But now, if you know that somebody can sue you, that changes your behavior. And if you don’t have deep pockets, I mean, your company is going to worried. So I think this is — could put an end to the swarm. That thing that happens when somebody finds out you said some stupid when you were 16. So I hope they — I hope they got something good. I hope the kid can — has his education paid for.

Fox & Friends co-host Brian Kilmeade later added that this wasn’t the only lawsuit Sandmann filed, nothing that he’s “still suing NBC, and The Washington Post, and 13 more defendants are going to be named, ABC, CBS, The Guardian, Huffington Post, NPR, and Slate, and The Hill are all coming up.”

He also noted that, at the least, Sandmann was looking for an apology, but didn’t get it.

A few hours later, Tucker Carlson spent one minute and 44 seconds on his eponymous show trashing CNN for having “played a leading role in vilifying the boys of Covington High School” and not the “extremist religious group and the man pound[ing] a drum harassing them.”

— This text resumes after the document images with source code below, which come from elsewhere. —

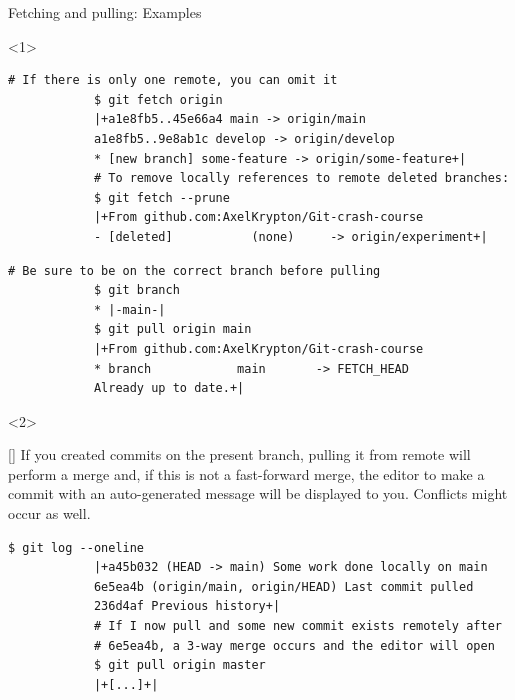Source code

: \documentclass[usenames,svgnames,14pt]{beamer}
\begin{document}
\begin{frame}[fragile]{Fetching and pulling: Examples}
    \begin{onlyenv}<1>
        \begin{lstlisting}[style=MyBash]
            # If there is only one remote, you can omit it
            $ git fetch origin
            |+a1e8fb5..45e66a4 main -> origin/main
            a1e8fb5..9e8ab1c develop -> origin/develop
            * [new branch] some-feature -> origin/some-feature+|
            # To remove locally references to remote deleted branches:
            $ git fetch --prune
            |+From github.com:AxelKrypton/Git-crash-course
            - [deleted]           (none)     -> origin/experiment+|
        \end{lstlisting}
        \begin{lstlisting}[style=MyBash]
            # Be sure to be on the correct branch before pulling
            $ git branch
            * |-main-|
            $ git pull origin main
            |+From github.com:AxelKrypton/Git-crash-course
            * branch            main       -> FETCH_HEAD
            Already up to date.+|
        \end{lstlisting}
    \end{onlyenv}
    \begin{onlyenv}<2>
        \begin{varblock}{}[\textwidth]{}
            If you created commits on the present branch, pulling it from remote will perform a merge and, if this is not a fast-forward merge, the editor to make a commit with an auto-generated message will be displayed to you. \alert{Conflicts might occur as well.}
        \end{varblock}
        \begin{lstlisting}[style=MyBash]
            $ git log --oneline
            |+a45b032 (HEAD -> main) Some work done locally on main
            6e5ea4b (origin/main, origin/HEAD) Last commit pulled
            236d4af Previous history+|
            # If I now pull and some new commit exists remotely after
            # 6e5ea4b, a 3-way merge occurs and the editor will open
            $ git pull origin master
            |+[...]+|
        \end{lstlisting}
    \end{onlyenv}
\end{frame}
\end{document}
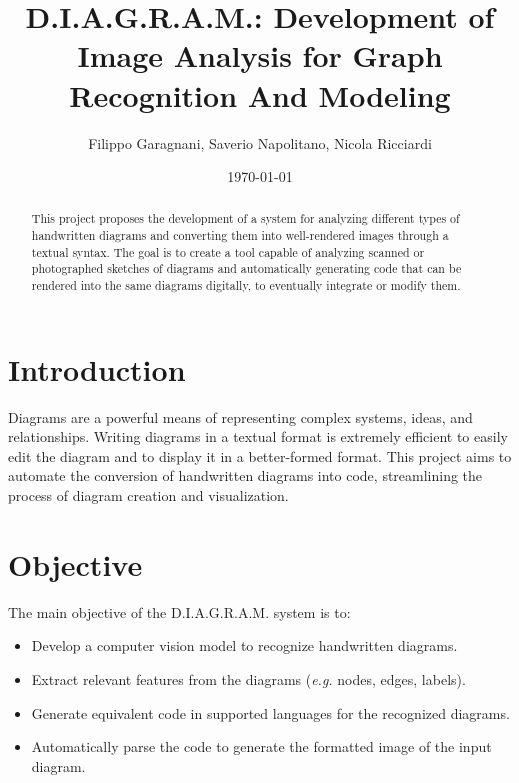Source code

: \documentclass[a4paper,12pt]{article}
\title{D.I.A.G.R.A.M.: Development of Image Analysis for Graph Recognition And Modeling}
\author{Filippo Garagnani, Saverio Napolitano, Nicola Ricciardi}
\date{\today}
\begin{document}
\maketitle

\begin{abstract}
    This project proposes the development of a system for analyzing different types of handwritten diagrams and converting them into well-rendered images through a textual syntax. The goal is to create a tool capable of analyzing scanned or photographed sketches of diagrams and automatically generating code that can be rendered into the same diagrams digitally, to eventually integrate or modify them.
\end{abstract}

\section{Introduction}
    Diagrams are a powerful means of representing complex systems, ideas, and relationships. Writing diagrams in a textual format is extremely efficient to easily edit the diagram and to display it in a better-formed format. This project aims to automate the conversion of handwritten diagrams into code, streamlining the process of diagram creation and visualization.

\section{Objective}
    The main objective of the D.I.A.G.R.A.M. system is to:
    \begin{itemize}
        \item Develop a computer vision model to recognize handwritten diagrams.
        \item Extract relevant features from the diagrams (\textit{e.g.} nodes, edges, labels).
        \item Generate equivalent code in supported languages for the recognized diagrams.
        \item Automatically parse the code to generate the formatted image of the input diagram.
    \end{itemize}
    
\end{document}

After a 10-second nod on Friday’s Special Report by Washington Times’s Charlie Hurt, Gutfeld’s Saturday night show spent over six minutes on Sandmann. Fox & Friends weekend co-host Pete Hegseth hailed the news as a sign of “the kind of fight back in this new era that President Trump has inspired.”

The next morning, FNC host Howard Kurtz closed MediaBuzz with a brief on Sandmann (click “expand”):

It’s been overshadowed by the Iran story, but CNN has settled the lawsuit filed by Nick Sandmann. He's the Covington Catholic High School student wearing a Make America Great hat who was wrongly portrayed as a disruptive force in a confrontation last year with a Native American activist at the Lincoln Memorial. Now, neither side would comment on the terms but the $275 million suit said it was designed to “deter CNN from ever again engaging in false, reckless, malicious, and agenda-driven attacks against children.” CNN said at the time it was covering a newsworthy event and adding new facts as they developed.

Sandmann has also sued The Washington Post and NBC and his lawyer says more suits are coming against as many as 13 other media outlets. Look, this was an awful episode as most of the media rushed to judgment based on a single misleading video. CNN undoubtedly paid some sum of money to make the suit go away, given the PR nightmare, of battling a teenager who was intentionally or not, unfairly maligned.